Your goal
From the data below, return each line in which the string "adpcm" is found.

Data for processing START

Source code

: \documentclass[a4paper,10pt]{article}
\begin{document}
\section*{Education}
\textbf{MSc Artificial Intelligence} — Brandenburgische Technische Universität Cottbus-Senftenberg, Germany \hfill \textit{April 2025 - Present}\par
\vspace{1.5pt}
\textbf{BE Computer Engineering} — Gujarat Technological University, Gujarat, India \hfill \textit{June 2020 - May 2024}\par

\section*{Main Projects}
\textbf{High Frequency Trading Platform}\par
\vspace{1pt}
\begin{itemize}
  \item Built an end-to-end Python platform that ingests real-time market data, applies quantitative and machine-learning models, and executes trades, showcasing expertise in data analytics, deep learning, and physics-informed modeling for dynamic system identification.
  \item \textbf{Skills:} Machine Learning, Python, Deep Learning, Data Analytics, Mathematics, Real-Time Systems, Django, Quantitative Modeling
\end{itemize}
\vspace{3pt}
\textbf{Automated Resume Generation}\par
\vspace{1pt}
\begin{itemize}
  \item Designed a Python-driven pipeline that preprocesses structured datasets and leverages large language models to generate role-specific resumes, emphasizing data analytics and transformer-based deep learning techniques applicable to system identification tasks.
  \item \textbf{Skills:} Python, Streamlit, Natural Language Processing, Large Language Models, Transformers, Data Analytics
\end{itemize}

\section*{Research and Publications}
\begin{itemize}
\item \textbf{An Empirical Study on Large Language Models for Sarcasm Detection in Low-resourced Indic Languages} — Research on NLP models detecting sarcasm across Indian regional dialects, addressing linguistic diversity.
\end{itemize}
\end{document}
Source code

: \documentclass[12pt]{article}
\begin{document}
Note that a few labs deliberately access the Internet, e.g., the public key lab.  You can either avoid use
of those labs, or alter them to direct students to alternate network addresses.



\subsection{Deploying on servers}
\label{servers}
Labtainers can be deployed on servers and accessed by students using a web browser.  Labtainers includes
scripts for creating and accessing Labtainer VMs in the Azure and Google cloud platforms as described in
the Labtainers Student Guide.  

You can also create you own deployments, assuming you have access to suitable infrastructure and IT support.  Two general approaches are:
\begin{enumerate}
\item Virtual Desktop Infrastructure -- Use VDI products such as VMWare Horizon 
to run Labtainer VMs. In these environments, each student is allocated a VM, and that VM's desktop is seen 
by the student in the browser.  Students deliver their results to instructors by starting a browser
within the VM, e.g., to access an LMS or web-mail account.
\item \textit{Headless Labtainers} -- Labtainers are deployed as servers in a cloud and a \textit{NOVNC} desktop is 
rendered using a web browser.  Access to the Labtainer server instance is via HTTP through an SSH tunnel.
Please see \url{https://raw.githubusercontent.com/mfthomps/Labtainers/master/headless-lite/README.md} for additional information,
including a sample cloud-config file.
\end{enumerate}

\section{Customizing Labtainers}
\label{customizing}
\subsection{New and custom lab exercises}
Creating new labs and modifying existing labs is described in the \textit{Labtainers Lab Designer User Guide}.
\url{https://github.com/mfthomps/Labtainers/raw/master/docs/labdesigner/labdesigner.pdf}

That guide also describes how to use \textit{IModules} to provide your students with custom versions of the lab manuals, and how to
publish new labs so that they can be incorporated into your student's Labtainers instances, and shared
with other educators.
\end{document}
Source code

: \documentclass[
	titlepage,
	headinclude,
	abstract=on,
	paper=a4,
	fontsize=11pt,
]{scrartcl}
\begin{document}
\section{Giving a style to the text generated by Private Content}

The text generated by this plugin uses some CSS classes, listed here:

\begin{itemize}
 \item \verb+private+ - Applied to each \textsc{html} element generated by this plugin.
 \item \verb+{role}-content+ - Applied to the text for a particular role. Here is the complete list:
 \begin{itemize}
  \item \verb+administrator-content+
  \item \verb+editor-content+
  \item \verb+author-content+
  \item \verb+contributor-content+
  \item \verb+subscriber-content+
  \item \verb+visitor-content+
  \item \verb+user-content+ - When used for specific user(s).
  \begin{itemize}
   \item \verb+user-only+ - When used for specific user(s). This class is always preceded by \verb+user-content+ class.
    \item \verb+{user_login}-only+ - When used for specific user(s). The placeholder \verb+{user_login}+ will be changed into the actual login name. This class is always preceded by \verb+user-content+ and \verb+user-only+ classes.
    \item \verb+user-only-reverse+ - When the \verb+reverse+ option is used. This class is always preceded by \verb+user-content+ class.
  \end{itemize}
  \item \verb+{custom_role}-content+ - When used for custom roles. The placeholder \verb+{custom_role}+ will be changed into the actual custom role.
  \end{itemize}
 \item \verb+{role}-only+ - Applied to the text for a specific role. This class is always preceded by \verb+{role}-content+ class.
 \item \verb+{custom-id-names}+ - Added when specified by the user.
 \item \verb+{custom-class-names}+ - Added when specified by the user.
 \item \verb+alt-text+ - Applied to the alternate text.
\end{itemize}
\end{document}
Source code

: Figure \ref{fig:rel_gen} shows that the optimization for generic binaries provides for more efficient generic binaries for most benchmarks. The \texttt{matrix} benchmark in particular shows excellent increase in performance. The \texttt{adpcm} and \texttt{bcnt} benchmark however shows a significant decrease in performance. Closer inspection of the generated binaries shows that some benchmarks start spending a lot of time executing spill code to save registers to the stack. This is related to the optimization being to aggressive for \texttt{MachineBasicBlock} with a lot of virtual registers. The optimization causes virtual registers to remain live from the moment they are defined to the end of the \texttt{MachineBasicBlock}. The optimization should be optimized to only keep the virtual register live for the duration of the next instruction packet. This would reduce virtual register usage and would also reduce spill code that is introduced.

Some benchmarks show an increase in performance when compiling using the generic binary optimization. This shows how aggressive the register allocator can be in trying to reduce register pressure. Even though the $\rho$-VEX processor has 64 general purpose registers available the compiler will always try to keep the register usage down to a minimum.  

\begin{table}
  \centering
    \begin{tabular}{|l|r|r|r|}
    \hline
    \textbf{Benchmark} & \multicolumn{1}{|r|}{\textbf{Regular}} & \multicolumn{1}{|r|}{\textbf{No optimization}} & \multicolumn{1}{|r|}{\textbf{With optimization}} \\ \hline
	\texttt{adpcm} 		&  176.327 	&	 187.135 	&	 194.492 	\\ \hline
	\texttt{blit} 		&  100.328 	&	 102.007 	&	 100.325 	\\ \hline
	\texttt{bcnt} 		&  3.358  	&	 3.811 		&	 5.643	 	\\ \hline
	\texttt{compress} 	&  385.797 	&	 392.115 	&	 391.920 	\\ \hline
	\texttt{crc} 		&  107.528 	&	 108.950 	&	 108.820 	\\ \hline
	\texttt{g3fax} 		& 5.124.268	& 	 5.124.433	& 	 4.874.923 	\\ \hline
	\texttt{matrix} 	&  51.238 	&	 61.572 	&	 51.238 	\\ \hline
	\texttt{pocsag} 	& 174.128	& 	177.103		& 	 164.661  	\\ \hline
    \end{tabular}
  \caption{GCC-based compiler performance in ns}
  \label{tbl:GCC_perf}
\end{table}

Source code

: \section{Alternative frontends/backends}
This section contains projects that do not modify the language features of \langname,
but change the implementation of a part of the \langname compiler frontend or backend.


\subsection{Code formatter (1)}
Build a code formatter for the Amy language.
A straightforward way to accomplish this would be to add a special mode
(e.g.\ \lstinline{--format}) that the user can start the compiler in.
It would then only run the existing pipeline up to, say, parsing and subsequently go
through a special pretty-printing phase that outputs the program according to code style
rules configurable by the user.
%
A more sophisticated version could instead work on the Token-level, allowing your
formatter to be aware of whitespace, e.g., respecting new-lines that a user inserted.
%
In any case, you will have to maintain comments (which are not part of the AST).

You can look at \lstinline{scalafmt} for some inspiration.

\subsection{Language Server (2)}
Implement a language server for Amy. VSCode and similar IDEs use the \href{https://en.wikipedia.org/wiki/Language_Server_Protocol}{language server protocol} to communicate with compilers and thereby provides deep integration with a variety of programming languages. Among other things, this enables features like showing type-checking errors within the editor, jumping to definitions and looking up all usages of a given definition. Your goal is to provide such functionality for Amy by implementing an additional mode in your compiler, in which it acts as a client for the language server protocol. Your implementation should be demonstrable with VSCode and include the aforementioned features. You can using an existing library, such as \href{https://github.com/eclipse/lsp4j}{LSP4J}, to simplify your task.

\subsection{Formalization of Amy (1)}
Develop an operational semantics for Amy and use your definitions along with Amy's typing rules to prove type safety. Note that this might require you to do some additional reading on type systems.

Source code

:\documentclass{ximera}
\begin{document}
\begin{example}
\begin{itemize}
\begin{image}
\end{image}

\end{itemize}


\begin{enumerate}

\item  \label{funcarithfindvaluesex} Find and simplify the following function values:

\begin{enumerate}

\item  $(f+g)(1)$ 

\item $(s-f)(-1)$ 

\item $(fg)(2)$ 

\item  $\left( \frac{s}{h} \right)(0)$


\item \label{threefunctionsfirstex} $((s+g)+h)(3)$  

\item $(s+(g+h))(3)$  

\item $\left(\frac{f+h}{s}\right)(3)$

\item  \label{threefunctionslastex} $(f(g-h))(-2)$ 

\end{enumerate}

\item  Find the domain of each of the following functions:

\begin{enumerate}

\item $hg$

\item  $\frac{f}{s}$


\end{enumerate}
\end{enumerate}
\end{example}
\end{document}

Data for processing END

Answer
: Figure \ref{fig:rel_gen} shows that the optimization for generic binaries provides for more efficient generic binaries for most benchmarks. The \texttt{matrix} benchmark in particular shows excellent increase in performance. The \texttt{adpcm} and \texttt{bcnt} benchmark however shows a significant decrease in performance. Closer inspection of the generated binaries shows that some benchmarks start spending a lot of time executing spill code to save registers to the stack. This is related to the optimization being to aggressive for \texttt{MachineBasicBlock} with a lot of virtual registers. The optimization causes virtual registers to remain live from the moment they are defined to the end of the \texttt{MachineBasicBlock}. The optimization should be optimized to only keep the virtual register live for the duration of the next instruction packet. This would reduce virtual register usage and would also reduce spill code that is introduced.
	\texttt{adpcm} 		&  176.327 	&	 187.135 	&	 194.492 	\\ \hline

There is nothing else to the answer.